I’m working on extracting data from a Notion database table using Selenium but I’m running into issues with rows that aren’t initially visible on the page.
My current workflow is:
- Load the Notion site
- Navigate through each table row
- Hover over the row to reveal the “Open” button
- Click to open the page in side view
- Extract the page content
- Move to the next row and repeat
The main issue is that only 26-28 rows are visible when the page loads, but my table has 47 total rows. Even after scrolling down, my script can’t detect more than 28 rows.
Here’s my function for processing individual cells:
def process_table_row(browser: webdriver.Chrome, row_index: int) -> str:
"""
Processes a single table row and extracts its content.
"""
print(f"Working on row {row_index}...")
row_xpath = f"//*[@id='notion-app']/div/div[1]/div/div[1]/main/div/div/div[3]/div[2]/div/div/div/div[3]/div[2]/div[{row_index}]/div/div[1]/div/div[2]/div/div"
print(f"Finding row {row_index}...")
try:
row_element = WebDriverWait(browser, 10).until(
EC.presence_of_element_located((By.XPATH, row_xpath))
)
print(f"Row {row_index} found.")
except Exception as error:
print(f"Could not find row {row_index}: {error}")
return ""
# scroll container for rows beyond 16
if row_index > 16:
for attempt in range(8):
try:
scroll_container_down(browser, row_element, 50)

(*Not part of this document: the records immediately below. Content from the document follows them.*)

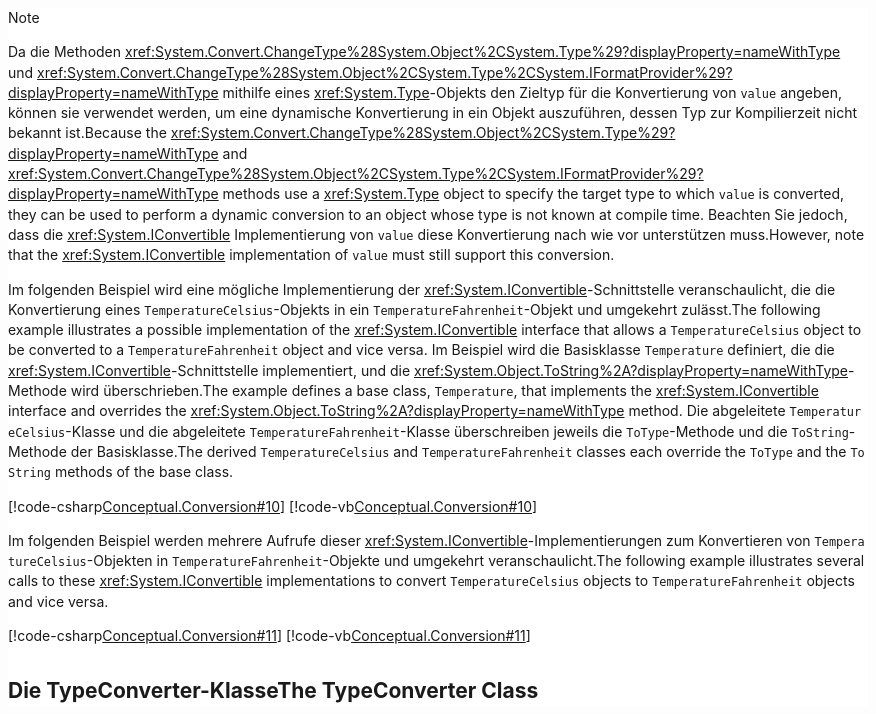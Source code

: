 > [!NOTE]
> <span data-ttu-id="7d8c0-213">Da die Methoden <xref:System.Convert.ChangeType%28System.Object%2CSystem.Type%29?displayProperty=nameWithType> und <xref:System.Convert.ChangeType%28System.Object%2CSystem.Type%2CSystem.IFormatProvider%29?displayProperty=nameWithType> mithilfe eines <xref:System.Type>-Objekts den Zieltyp für die Konvertierung von `value` angeben, können sie verwendet werden, um eine dynamische Konvertierung in ein Objekt auszuführen, dessen Typ zur Kompilierzeit nicht bekannt ist.</span><span class="sxs-lookup"><span data-stu-id="7d8c0-213">Because the <xref:System.Convert.ChangeType%28System.Object%2CSystem.Type%29?displayProperty=nameWithType> and <xref:System.Convert.ChangeType%28System.Object%2CSystem.Type%2CSystem.IFormatProvider%29?displayProperty=nameWithType> methods use a <xref:System.Type> object to specify the target type to which `value` is converted, they can be used to perform a dynamic conversion to an object whose type is not known at compile time.</span></span> <span data-ttu-id="7d8c0-214">Beachten Sie jedoch, dass die <xref:System.IConvertible> Implementierung von `value` diese Konvertierung nach wie vor unterstützen muss.</span><span class="sxs-lookup"><span data-stu-id="7d8c0-214">However, note that the <xref:System.IConvertible> implementation of `value` must still support this conversion.</span></span>  
  
 <span data-ttu-id="7d8c0-215">Im folgenden Beispiel wird eine mögliche Implementierung der <xref:System.IConvertible>-Schnittstelle veranschaulicht, die die Konvertierung eines `TemperatureCelsius`-Objekts in ein `TemperatureFahrenheit`-Objekt und umgekehrt zulässt.</span><span class="sxs-lookup"><span data-stu-id="7d8c0-215">The following example illustrates a possible implementation of the <xref:System.IConvertible> interface that allows a `TemperatureCelsius` object to be converted to a `TemperatureFahrenheit` object and vice versa.</span></span> <span data-ttu-id="7d8c0-216">Im Beispiel wird die Basisklasse `Temperature` definiert, die die <xref:System.IConvertible>-Schnittstelle implementiert, und die <xref:System.Object.ToString%2A?displayProperty=nameWithType>-Methode wird überschrieben.</span><span class="sxs-lookup"><span data-stu-id="7d8c0-216">The example defines a base class, `Temperature`, that implements the <xref:System.IConvertible> interface and overrides the <xref:System.Object.ToString%2A?displayProperty=nameWithType> method.</span></span> <span data-ttu-id="7d8c0-217">Die abgeleitete `TemperatureCelsius`-Klasse und die abgeleitete `TemperatureFahrenheit`-Klasse überschreiben jeweils die `ToType`-Methode und die `ToString`-Methode der Basisklasse.</span><span class="sxs-lookup"><span data-stu-id="7d8c0-217">The derived `TemperatureCelsius` and `TemperatureFahrenheit` classes each override the `ToType` and the `ToString` methods of the base class.</span></span>  
  
 [!code-csharp[Conceptual.Conversion#10](../../../samples/snippets/csharp/VS_Snippets_CLR/conceptual.conversion/cs/iconvertible2.cs#10)]
 [!code-vb[Conceptual.Conversion#10](../../../samples/snippets/visualbasic/VS_Snippets_CLR/conceptual.conversion/vb/iconvertible2.vb#10)]  
  
 <span data-ttu-id="7d8c0-218">Im folgenden Beispiel werden mehrere Aufrufe dieser <xref:System.IConvertible>-Implementierungen zum Konvertieren von `TemperatureCelsius`-Objekten in `TemperatureFahrenheit`-Objekte und umgekehrt veranschaulicht.</span><span class="sxs-lookup"><span data-stu-id="7d8c0-218">The following example illustrates several calls to these <xref:System.IConvertible> implementations to convert `TemperatureCelsius` objects to `TemperatureFahrenheit` objects and vice versa.</span></span>  
  
 [!code-csharp[Conceptual.Conversion#11](../../../samples/snippets/csharp/VS_Snippets_CLR/conceptual.conversion/cs/iconvertible2.cs#11)]
 [!code-vb[Conceptual.Conversion#11](../../../samples/snippets/visualbasic/VS_Snippets_CLR/conceptual.conversion/vb/iconvertible2.vb#11)]  

## <a name="the-typeconverter-class"></a><span data-ttu-id="7d8c0-219">Die TypeConverter-Klasse</span><span class="sxs-lookup"><span data-stu-id="7d8c0-219">The TypeConverter Class</span></span>  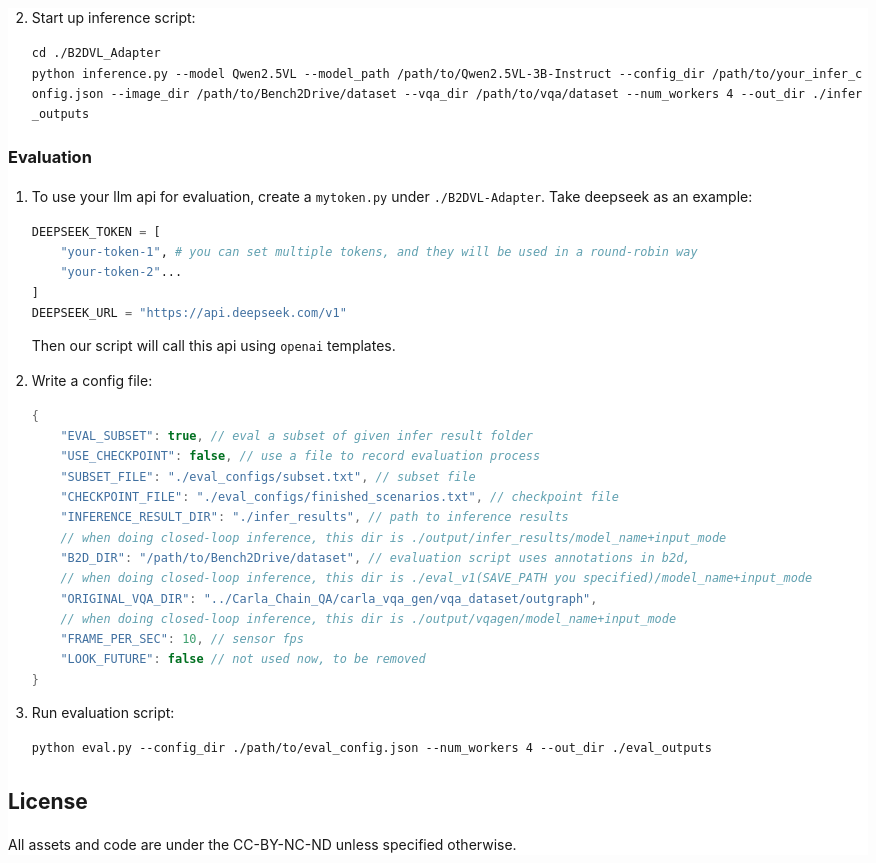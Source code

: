 2. Start up inference script:

    ```shell
    cd ./B2DVL_Adapter
    python inference.py --model Qwen2.5VL --model_path /path/to/Qwen2.5VL-3B-Instruct --config_dir /path/to/your_infer_config.json --image_dir /path/to/Bench2Drive/dataset --vqa_dir /path/to/vqa/dataset --num_workers 4 --out_dir ./infer_outputs
    ```

### Evaluation

1. To use your llm api for evaluation, create a `mytoken.py` under `./B2DVL-Adapter`. Take deepseek as an example:

    ```python
    DEEPSEEK_TOKEN = [
        "your-token-1", # you can set multiple tokens, and they will be used in a round-robin way
        "your-token-2"...
    ]
    DEEPSEEK_URL = "https://api.deepseek.com/v1"
    ```

    Then our script will call this api using `openai` templates.



2. Write a config file:

    ```java
    {
        "EVAL_SUBSET": true, // eval a subset of given infer result folder
        "USE_CHECKPOINT": false, // use a file to record evaluation process
        "SUBSET_FILE": "./eval_configs/subset.txt", // subset file
        "CHECKPOINT_FILE": "./eval_configs/finished_scenarios.txt", // checkpoint file
        "INFERENCE_RESULT_DIR": "./infer_results", // path to inference results
        // when doing closed-loop inference, this dir is ./output/infer_results/model_name+input_mode
        "B2D_DIR": "/path/to/Bench2Drive/dataset", // evaluation script uses annotations in b2d,
        // when doing closed-loop inference, this dir is ./eval_v1(SAVE_PATH you specified)/model_name+input_mode
        "ORIGINAL_VQA_DIR": "../Carla_Chain_QA/carla_vqa_gen/vqa_dataset/outgraph",
        // when doing closed-loop inference, this dir is ./output/vqagen/model_name+input_mode
        "FRAME_PER_SEC": 10, // sensor fps
        "LOOK_FUTURE": false // not used now, to be removed
    }
    ```

2. Run evaluation script:

    ```shell
    python eval.py --config_dir ./path/to/eval_config.json --num_workers 4 --out_dir ./eval_outputs
    ```

## License
All assets and code are under the CC-BY-NC-ND unless specified otherwise.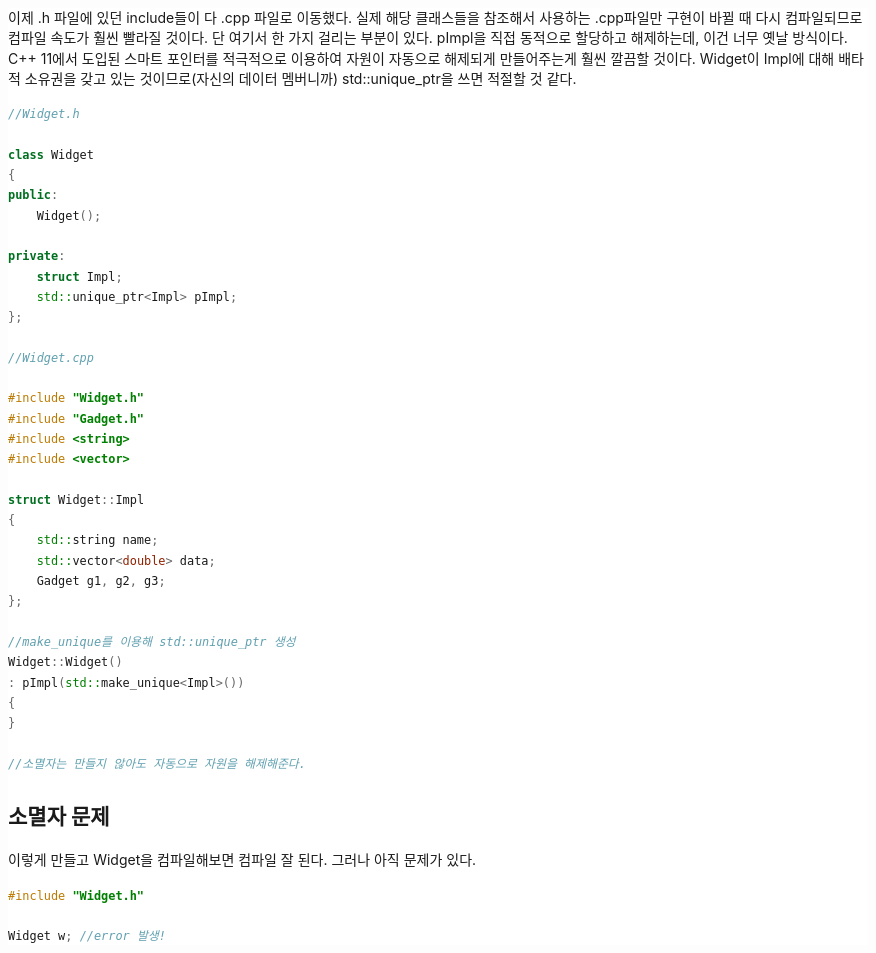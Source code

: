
```C++
```

이제 .h 파일에 있던 include들이 다 .cpp 파일로 이동했다. 실제 해당 클래스들을 참조해서 사용하는 .cpp파일만 구현이 바뀔 때 다시 컴파일되므로 컴파일 속도가 훨씬 빨라질 것이다. 단 여기서 한 가지 걸리는 부분이 있다. pImpl을 직접 동적으로 할당하고 해제하는데, 이건 너무 옛날 방식이다. C++ 11에서 도입된 스마트 포인터를 적극적으로 이용하여 자원이 자동으로 해제되게 만들어주는게 훨씬 깔끔할 것이다. Widget이 Impl에 대해 배타적 소유권을 갖고 있는 것이므로(자신의 데이터 멤버니까) std::unique_ptr을 쓰면 적절할 것 같다.

```C++
//Widget.h

class Widget
{
public:
    Widget();

private:
    struct Impl;
    std::unique_ptr<Impl> pImpl;
};

//Widget.cpp

#include "Widget.h"
#include "Gadget.h"
#include <string>
#include <vector>

struct Widget::Impl
{
    std::string name;
    std::vector<double> data;
    Gadget g1, g2, g3;
};

//make_unique를 이용해 std::unique_ptr 생성
Widget::Widget()
: pImpl(std::make_unique<Impl>())
{
}

//소멸자는 만들지 않아도 자동으로 자원을 해제해준다.
```

## 소멸자 문제

이렇게 만들고 Widget을 컴파일해보면 컴파일 잘 된다. 그러나 아직 문제가 있다.

```C++
#include "Widget.h"

Widget w; //error 발생!
```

print(f"Scrolled to row {row_index}.")
break
except Exception as error:
print(f"Scrolling attempt {attempt + 1} failed: {error}")
# hover over the row
move_to_element(browser, row_element)
# find and click the side peek button
print(f"Looking for side peek button on row {row_index}...")
try:
peek_button = WebDriverWait(browser, 10).until(
EC.element_to_be_clickable(
(By.XPATH, "//div[@aria-label='Open in side peek']")
)
)
print(f"Clicking side peek for row {row_index}...")
peek_button.click()
except Exception as error:
print(f"Side peek button not found for row {row_index}: {error}")
return ""
time.sleep(3)
# get the page content
print(f"Getting content from row {row_index}...")
try:
page_content = WebDriverWait(browser, 10).until(
EC.presence_of_element_located(
(By.CLASS_NAME, "notion-page-content")
)
)
extracted_text = page_content.text
print(f"Content extracted from row {row_index}.")
return extracted_text
except Exception as error:
print(f"Failed to extract content from row {row_index}: {error}")
return ""
And here’s how I count the total rows:
def count_table_rows(browser: webdriver.Chrome, table_selector: str) -> int:
"""
Counts the total number of rows in the Notion table.
"""
print("Counting table rows...")
row_elements = browser.find_elements(By.XPATH, table_selector)
row_count = len(row_elements)
print(f"Found {row_count} rows in table")
return row_count
I think the problem is that rows aren’t being detected in the first place. This works fine for small tables but I need to handle tables with 400+ rows. Any suggestions on how to make Selenium detect all rows in a Notion table?